Trend Micro closed all the easy-to-exploit vulnerabilities in Password Manager.
Earlier this month, Google researcher Tavis Ormandy told Trend Micro they had a critical flaw in Password Manager, a component installed by default with Trend Micro’s Premium Security and Maximum Security home products. Trend Micro fixed one vulnerability, but other API’s appeared vulnerable.
The researcher said it only took him 30 seconds to identify an API that could end up leveraged for remote code execution (RCE). An attacker simply needed to get the victim to visit a malicious website in order to execute commands on the host with the user’s privileges.
Ormandy said it was possible to bypass Internet Explorer’s Mark of the Web (MOTW) security feature and execute commands without the victim getting any prompts.
The proof-of-concept (PoC) submitted to Trend Micro abused the openUrlInDefaultBrowser API, but Ormandy raised concerns over the fact that Password Manager exposed nearly 70 APIs to the Internet. Ormandy hasn’t checked all the APIs, but he did notice nearly a dozen that were potentially dangerous.
He also discovered one of the APIs, exportBrowserPasswords, could end up leveraged by an attacker to force users to export their browser passwords to the password manager, and a different API allowed access to passwords stored in the Trend Micro product.

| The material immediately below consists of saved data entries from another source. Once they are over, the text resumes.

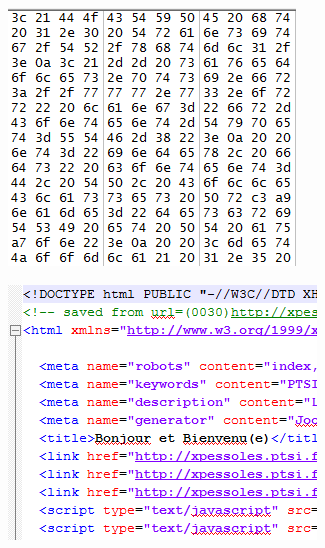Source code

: \documentclass[10pt,fleqn]{article} %
\begin{document}
\begin{minipage}[c]{.32\linewidth}
\begin{center}
\includegraphics[width=.9\textwidth]{images/image4_2.png}

\vspace{1cm}
 
\includegraphics[width=.9\textwidth]{images/image5_2.png}
\end{center}
\end{minipage}
\end{document}
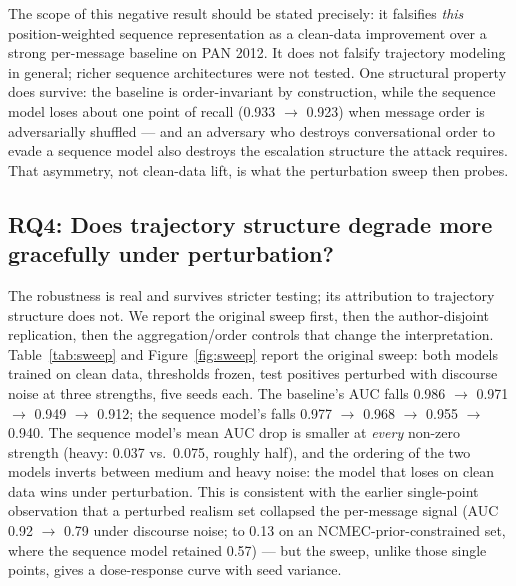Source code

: \documentclass[11pt]{article}
\begin{document}
The scope of this negative result should be stated precisely: it falsifies \emph{this} position-weighted sequence representation as a clean-data improvement over a strong per-message baseline on PAN 2012. It does not falsify trajectory modeling in general; richer sequence architectures were not tested. One structural property does survive: the baseline is order-invariant by construction, while the sequence model loses about one point of recall (0.933 $\to$ 0.923) when message order is adversarially shuffled --- and an adversary who destroys conversational order to evade a sequence model also destroys the escalation structure the attack requires. That asymmetry, not clean-data lift, is what the perturbation sweep then probes.

\subsection{RQ4: Does trajectory structure degrade more gracefully under perturbation?}
\label{sec:rq4}

The robustness is real and survives stricter testing; its attribution to trajectory structure does not. We report the original sweep first, then the author-disjoint replication, then the aggregation/order controls that change the interpretation. Table~\ref{tab:sweep} and Figure~\ref{fig:sweep} report the original sweep: both models trained on clean data, thresholds frozen, test positives perturbed with discourse noise at three strengths, five seeds each. The baseline's AUC falls 0.986 $\to$ 0.971 $\to$ 0.949 $\to$ 0.912; the sequence model's falls 0.977 $\to$ 0.968 $\to$ 0.955 $\to$ 0.940. The sequence model's mean AUC drop is smaller at \emph{every} non-zero strength (heavy: 0.037 vs.\ 0.075, roughly half), and the ordering of the two models inverts between medium and heavy noise: the model that loses on clean data wins under perturbation. This is consistent with the earlier single-point observation that a perturbed realism set collapsed the per-message signal (AUC 0.92 $\to$ 0.79 under discourse noise; to 0.13 on an NCMEC-prior-constrained set, where the sequence model retained 0.57) --- but the sweep, unlike those single points, gives a dose-response curve with seed variance.

\begin{table}[!htbp]
\centering
\footnotesize

\caption{Perturbation sweep on PAN 2012 (stratified conversation-level split; 5 seeds per non-zero strength; mean AUC $\pm$ across-seed std; drop is relative to the clean condition). Discourse-noise family: truncation, benign-message swap, message drop, order jitter, applied to test positives only. Source: \texttt{perturbation\_sweep.json}.}
\label{tab:sweep}
\end{table}
\end{document}
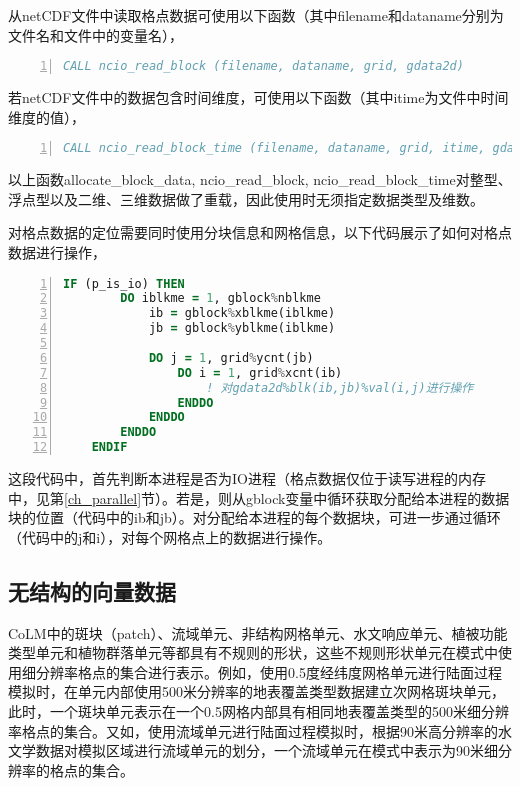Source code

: 从netCDF文件中读取格点数据可使用以下函数（其中filename和dataname分别为文件名和文件中的变量名），
\begin{lstlisting}[language=fortran, basicstyle=\linespread{1.0}\footnotesize\ttfamily, commentstyle=\color{black}, numbers=left, numberstyle=\tiny, xleftmargin=1.5em,xrightmargin=0em, aboveskip=1em]
   CALL ncio_read_block (filename, dataname, grid, gdata2d)
\end{lstlisting}

若netCDF文件中的数据包含时间维度，可使用以下函数（其中itime为文件中时间维度的值），
\begin{lstlisting}[language=fortran, basicstyle=\linespread{1.0}\footnotesize\ttfamily, commentstyle=\color{black}, numbers=left, numberstyle=\tiny, xleftmargin=1.5em,xrightmargin=0em, aboveskip=1em]
   CALL ncio_read_block_time (filename, dataname, grid, itime, gdata2d)
\end{lstlisting}

以上函数allocate\_block\_data, ncio\_read\_block, ncio\_read\_block\_time对整型、浮点型以及二维、三维数据做了重载，因此使用时无须指定数据类型及维数。

对格点数据的定位需要同时使用分块信息和网格信息，以下代码展示了如何对格点数据进行操作，
\begin{lstlisting}[language=fortran, basicstyle=\linespread{1.0}\footnotesize\ttfamily, commentstyle=\color{black}, numbers=left, numberstyle=\tiny, xleftmargin=1.5em,xrightmargin=0em, aboveskip=1em]
    IF (p_is_io) THEN
        DO iblkme = 1, gblock%nblkme
            ib = gblock%xblkme(iblkme)
            jb = gblock%yblkme(iblkme)

            DO j = 1, grid%ycnt(jb)
                DO i = 1, grid%xcnt(ib)
                    ! 对gdata2d%blk(ib,jb)%val(i,j)进行操作
                ENDDO
            ENDDO
        ENDDO
    ENDIF
\end{lstlisting}
这段代码中，首先判断本进程是否为IO进程（格点数据仅位于读写进程的内存中，见第\ref{ch_parallel}节）。若是，则从gblock变量中循环获取分配给本进程的数据块的位置（代码中的ib和jb）。对分配给本进程的每个数据块，可进一步通过循环（代码中的j和i），对每个网格点上的数据进行操作。

\subsection{无结构的向量数据}

CoLM中的斑块（patch）、流域单元、非结构网格单元、水文响应单元、植被功能类型单元和植物群落单元等都具有不规则的形状，这些不规则形状单元在模式中使用细分辨率格点的集合进行表示。例如，使用0.5\textdegree 度经纬度网格单元进行陆面过程模拟时，在单元内部使用500米分辨率的地表覆盖类型数据建立次网格斑块单元，此时，一个斑块单元表示在一个0.5\textdegree 网格内部具有相同地表覆盖类型的500米细分辨率格点的集合。又如，使用流域单元进行陆面过程模拟时，根据90米高分辨率的水文学数据对模拟区域进行流域单元的划分，一个流域单元在模式中表示为90米细分辨率的格点的集合。

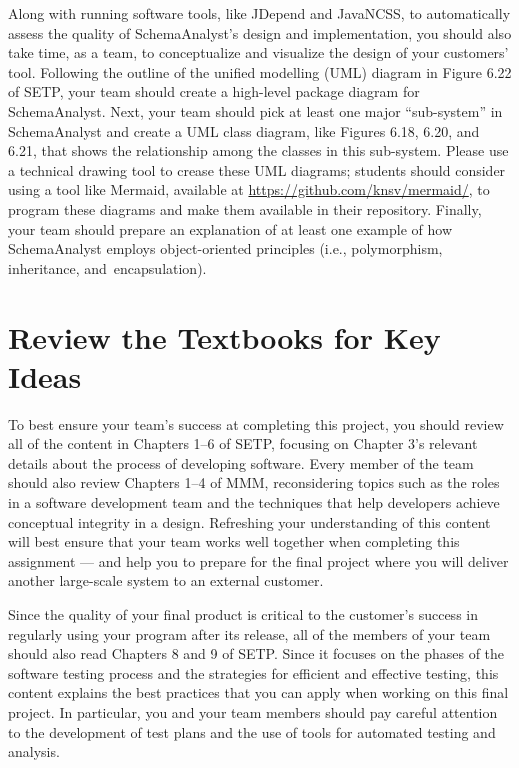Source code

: Along with running software tools, like JDepend and JavaNCSS, to automatically assess the quality of SchemaAnalyst's
design and implementation, you should also take time, as a team, to conceptualize and visualize the design of your
customers' tool. Following the outline of the unified modelling (UML) diagram in Figure 6.22 of SETP, your team should
create a high-level package diagram for SchemaAnalyst. Next, your team should pick at least one major ``sub-system'' in
SchemaAnalyst and create a UML class diagram, like Figures 6.18, 6.20, and 6.21, that shows the relationship among the
classes in this sub-system. Please use a technical drawing tool to crease these UML diagrams; students should consider
using a tool like Mermaid, available at \url{https://github.com/knsv/mermaid/}, to program these diagrams and make them
available in their repository. Finally, your team should prepare an explanation of at least one example of how
SchemaAnalyst employs object-oriented principles (i.e., polymorphism, inheritance, \mbox{and encapsulation)}.

\section*{Review the Textbooks for Key Ideas}

To best ensure your team's success at completing this project, you should review all of the content in Chapters 1--6 of
SETP, focusing on Chapter 3's relevant details about the process of developing software. Every member of the team should
also review Chapters 1--4 of MMM, reconsidering topics such as the roles in a software development team and the
techniques that help developers achieve conceptual integrity in a design. Refreshing your understanding of this content
will best ensure that your team works well together when completing this assignment --- and help you to prepare for the
final project where you will deliver another large-scale system to an external customer.

Since the quality of your final product is critical to the customer's success in regularly using your program after its
release, all of the members of your team should also read Chapters 8 and 9 of SETP. Since it focuses on the phases of
the software testing process and the strategies for efficient and effective testing, this content explains the best
practices that you can apply when working on this final project. In particular, you and your team members should pay
careful attention to the development of test plans and the use of tools for automated testing and analysis.

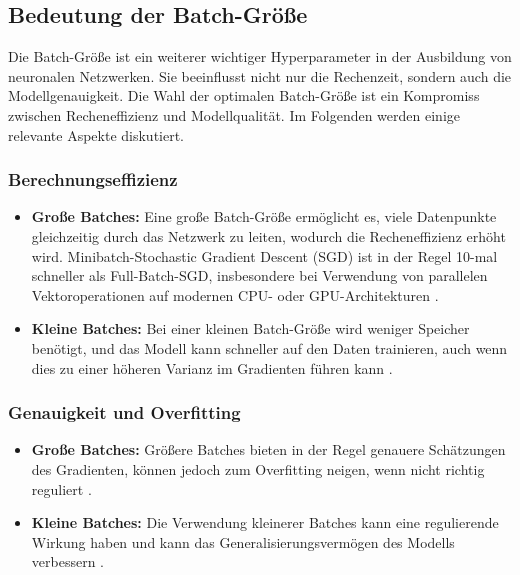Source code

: \subsection{Bedeutung der Batch-Größe}
\label{sec: Batch}

Die Batch-Größe ist ein weiterer wichtiger Hyperparameter in der Ausbildung von neuronalen Netzwerken. Sie beeinflusst nicht nur die Rechenzeit, sondern auch die Modellgenauigkeit. Die Wahl der optimalen Batch-Größe ist ein Kompromiss zwischen Recheneffizienz und Modellqualität. Im Folgenden werden einige relevante Aspekte diskutiert.

\subsubsection{Berechnungseffizienz}
\begin{itemize}
    \item \textbf{Große Batches:} Eine große Batch-Größe ermöglicht es, viele Datenpunkte gleichzeitig durch das Netzwerk zu leiten, wodurch die Recheneffizienz erhöht wird. Minibatch-Stochastic Gradient Descent (SGD) ist in der Regel 10-mal schneller als Full-Batch-SGD, insbesondere bei Verwendung von parallelen Vektoroperationen auf modernen CPU- oder GPU-Architekturen \cite{russell2021ai}.
    
    \item \textbf{Kleine Batches:} Bei einer kleinen Batch-Größe wird weniger Speicher benötigt, und das Modell kann schneller auf den Daten trainieren, auch wenn dies zu einer höheren Varianz im Gradienten führen kann \cite{morales2020grokking}.
\end{itemize}

\subsubsection{Genauigkeit und Overfitting}
\begin{itemize}
    \item \textbf{Große Batches:} Größere Batches bieten in der Regel genauere Schätzungen des Gradienten, können jedoch zum Overfitting neigen, wenn nicht richtig reguliert \cite{Goodfellow-et-al-2016}.
    
    \item \textbf{Kleine Batches:} Die Verwendung kleinerer Batches kann eine regulierende Wirkung haben und kann das Generalisierungsvermögen des Modells verbessern \cite{Goodfellow-et-al-2016}.
\end{itemize}


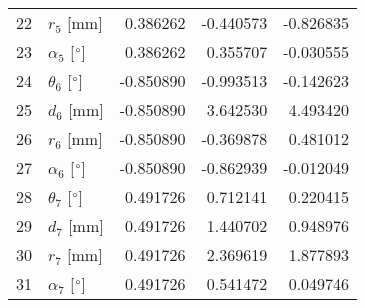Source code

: \documentclass{standalone}%
\begin{document}
\begin{tabular}{llrrr}
22 &              $r_{5}$ [mm] &  0.386262 &  -0.440573 &  -0.826835 \\
23 &  $\alpha_{5}$ [$\degree$] &  0.386262 &   0.355707 &  -0.030555 \\
24 &  $\theta_{6}$ [$\degree$] & -0.850890 &  -0.993513 &  -0.142623 \\
25 &              $d_{6}$ [mm] & -0.850890 &   3.642530 &   4.493420 \\
26 &              $r_{6}$ [mm] & -0.850890 &  -0.369878 &   0.481012 \\
27 &  $\alpha_{6}$ [$\degree$] & -0.850890 &  -0.862939 &  -0.012049 \\
28 &  $\theta_{7}$ [$\degree$] &  0.491726 &   0.712141 &   0.220415 \\
29 &              $d_{7}$ [mm] &  0.491726 &   1.440702 &   0.948976 \\
30 &              $r_{7}$ [mm] &  0.491726 &   2.369619 &   1.877893 \\
31 &  $\alpha_{7}$ [$\degree$] &  0.491726 &   0.541472 &   0.049746 \\
\bottomrule
\end{tabular}
%
\end{document}
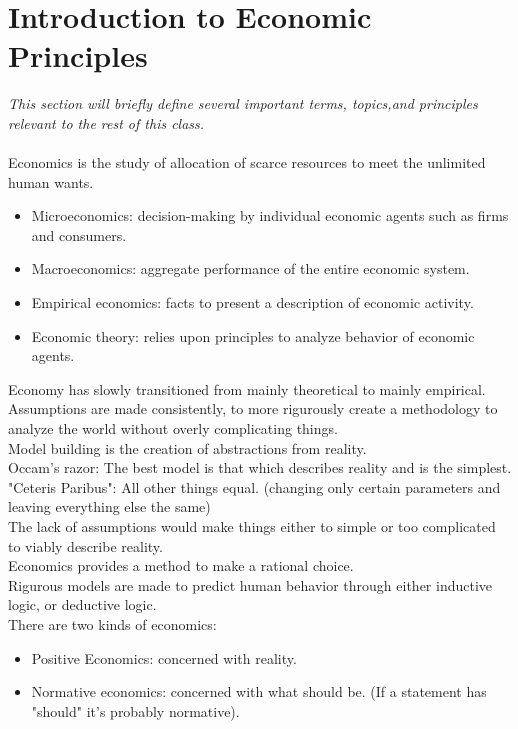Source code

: \documentclass[nobib]{tufte-handout}
\begin{document}
\section{Introduction to Economic Principles}
\textit{This section will briefly define several important terms, topics,and principles relevant to the rest of this class.}\\~\\
Economics is the study of allocation of scarce resources to meet the unlimited
human wants.
\begin{itemize}
    \item Microeconomics: decision-making by individual economic agents such as firms and
          consumers.
    \item Macroeconomics: aggregate performance of the entire economic system.
    \item Empirical economics: facts to present a description of economic activity.
    \item Economic theory: relies upon principles to analyze behavior of economic agents.
\end{itemize}
Economy has slowly transitioned from mainly theoretical to mainly empirical.\\
Assumptions are made consistently, to more rigurously create a methodology to analyze the world without overly complicating things.\\
Model building is the creation of abstractions from reality.\\
\quad Occam's razor: The best model is that which describes reality and is the simplest.\\
\quad "Ceteris Paribus": All other things equal. (changing only certain parameters and leaving everything else the same)\\
\quad The lack of assumptions would make things either to simple or too complicated to viably describe reality.\\
\quad Economics provides a method to make a rational choice.\\
\quad Rigurous models are made to predict human behavior through either inductive logic, or deductive logic.\\
There are two kinds of economics:
\begin{itemize}
    \item Positive Economics: concerned with reality.
    \item Normative economics: concerned with what should be. (If a statement has
          "should" it's probably normative).
\end{itemize}
\end{document}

Ormandy said a bad guy could steal user passwords silently and without any interaction from the victim, but Trend Micro argued it would not have been easy to decrypt the encrypted passwords.
Trend Micro pushed out a patch to address the vulnerabilities and Ormandy confirmed the fix resolves the issues. The researcher has advised the security firm to hire external security consultants to audit the password manager’s code.
Trend Micro said their product team has been reviewing the source code of the exposed APIs to ensure there is no remote action.